**Exercise aim**: The records below must be transcribed precisely and in full.

**Supplied data**:
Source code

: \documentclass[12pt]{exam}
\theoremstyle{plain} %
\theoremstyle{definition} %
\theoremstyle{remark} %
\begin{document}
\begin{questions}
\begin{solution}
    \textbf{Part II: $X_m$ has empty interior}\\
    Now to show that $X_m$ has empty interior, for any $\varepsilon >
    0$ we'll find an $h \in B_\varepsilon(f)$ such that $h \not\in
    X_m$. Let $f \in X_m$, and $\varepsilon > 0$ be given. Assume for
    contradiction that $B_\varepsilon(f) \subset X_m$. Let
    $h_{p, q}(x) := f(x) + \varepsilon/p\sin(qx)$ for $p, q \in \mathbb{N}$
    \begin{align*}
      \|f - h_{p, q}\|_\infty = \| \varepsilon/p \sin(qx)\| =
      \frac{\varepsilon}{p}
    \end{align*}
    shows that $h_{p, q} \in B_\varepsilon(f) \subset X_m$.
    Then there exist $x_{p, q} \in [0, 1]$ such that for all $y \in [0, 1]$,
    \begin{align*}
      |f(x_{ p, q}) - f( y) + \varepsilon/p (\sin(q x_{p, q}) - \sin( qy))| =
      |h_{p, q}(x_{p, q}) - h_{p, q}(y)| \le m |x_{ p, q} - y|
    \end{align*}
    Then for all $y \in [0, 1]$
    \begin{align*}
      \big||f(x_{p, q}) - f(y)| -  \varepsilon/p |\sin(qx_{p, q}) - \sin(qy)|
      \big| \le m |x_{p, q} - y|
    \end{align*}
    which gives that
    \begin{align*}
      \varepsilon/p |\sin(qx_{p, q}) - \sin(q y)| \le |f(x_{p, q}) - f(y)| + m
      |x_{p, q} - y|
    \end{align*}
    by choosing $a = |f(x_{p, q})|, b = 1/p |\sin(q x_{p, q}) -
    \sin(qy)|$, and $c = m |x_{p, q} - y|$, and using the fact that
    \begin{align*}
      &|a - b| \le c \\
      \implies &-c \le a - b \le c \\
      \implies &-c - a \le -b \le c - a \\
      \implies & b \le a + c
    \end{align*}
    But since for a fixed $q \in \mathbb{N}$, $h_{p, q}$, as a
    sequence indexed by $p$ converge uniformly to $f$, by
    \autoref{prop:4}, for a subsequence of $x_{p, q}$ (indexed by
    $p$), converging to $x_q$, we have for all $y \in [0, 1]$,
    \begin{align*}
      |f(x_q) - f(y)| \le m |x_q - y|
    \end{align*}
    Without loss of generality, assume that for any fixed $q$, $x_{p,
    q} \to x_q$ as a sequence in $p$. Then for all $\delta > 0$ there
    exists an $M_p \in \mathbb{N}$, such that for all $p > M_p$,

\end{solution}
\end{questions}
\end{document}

**Output**:
Source code

: \documentclass[12pt]{exam}
\theoremstyle{plain} %
\theoremstyle{definition} %
\theoremstyle{remark} %
\begin{document}
\begin{questions}
\begin{solution}
    \textbf{Part II: $X_m$ has empty interior}\\
    Now to show that $X_m$ has empty interior, for any $\varepsilon >
    0$ we'll find an $h \in B_\varepsilon(f)$ such that $h \not\in
    X_m$. Let $f \in X_m$, and $\varepsilon > 0$ be given. Assume for
    contradiction that $B_\varepsilon(f) \subset X_m$. Let
    $h_{p, q}(x) := f(x) + \varepsilon/p\sin(qx)$ for $p, q \in \mathbb{N}$
    \begin{align*}
      \|f - h_{p, q}\|_\infty = \| \varepsilon/p \sin(qx)\| =
      \frac{\varepsilon}{p}
    \end{align*}
    shows that $h_{p, q} \in B_\varepsilon(f) \subset X_m$.
    Then there exist $x_{p, q} \in [0, 1]$ such that for all $y \in [0, 1]$,
    \begin{align*}
      |f(x_{ p, q}) - f( y) + \varepsilon/p (\sin(q x_{p, q}) - \sin( qy))| =
      |h_{p, q}(x_{p, q}) - h_{p, q}(y)| \le m |x_{ p, q} - y|
    \end{align*}
    Then for all $y \in [0, 1]$
    \begin{align*}
      \big||f(x_{p, q}) - f(y)| -  \varepsilon/p |\sin(qx_{p, q}) - \sin(qy)|
      \big| \le m |x_{p, q} - y|
    \end{align*}
    which gives that
    \begin{align*}
      \varepsilon/p |\sin(qx_{p, q}) - \sin(q y)| \le |f(x_{p, q}) - f(y)| + m
      |x_{p, q} - y|
    \end{align*}
    by choosing $a = |f(x_{p, q})|, b = 1/p |\sin(q x_{p, q}) -
    \sin(qy)|$, and $c = m |x_{p, q} - y|$, and using the fact that
    \begin{align*}
      &|a - b| \le c \\
      \implies &-c \le a - b \le c \\
      \implies &-c - a \le -b \le c - a \\
      \implies & b \le a + c
    \end{align*}
    But since for a fixed $q \in \mathbb{N}$, $h_{p, q}$, as a
    sequence indexed by $p$ converge uniformly to $f$, by
    \autoref{prop:4}, for a subsequence of $x_{p, q}$ (indexed by
    $p$), converging to $x_q$, we have for all $y \in [0, 1]$,
    \begin{align*}
      |f(x_q) - f(y)| \le m |x_q - y|
    \end{align*}
    Without loss of generality, assume that for any fixed $q$, $x_{p,
    q} \to x_q$ as a sequence in $p$. Then for all $\delta > 0$ there
    exists an $M_p \in \mathbb{N}$, such that for all $p > M_p$,

\end{solution}
\end{questions}
\end{document}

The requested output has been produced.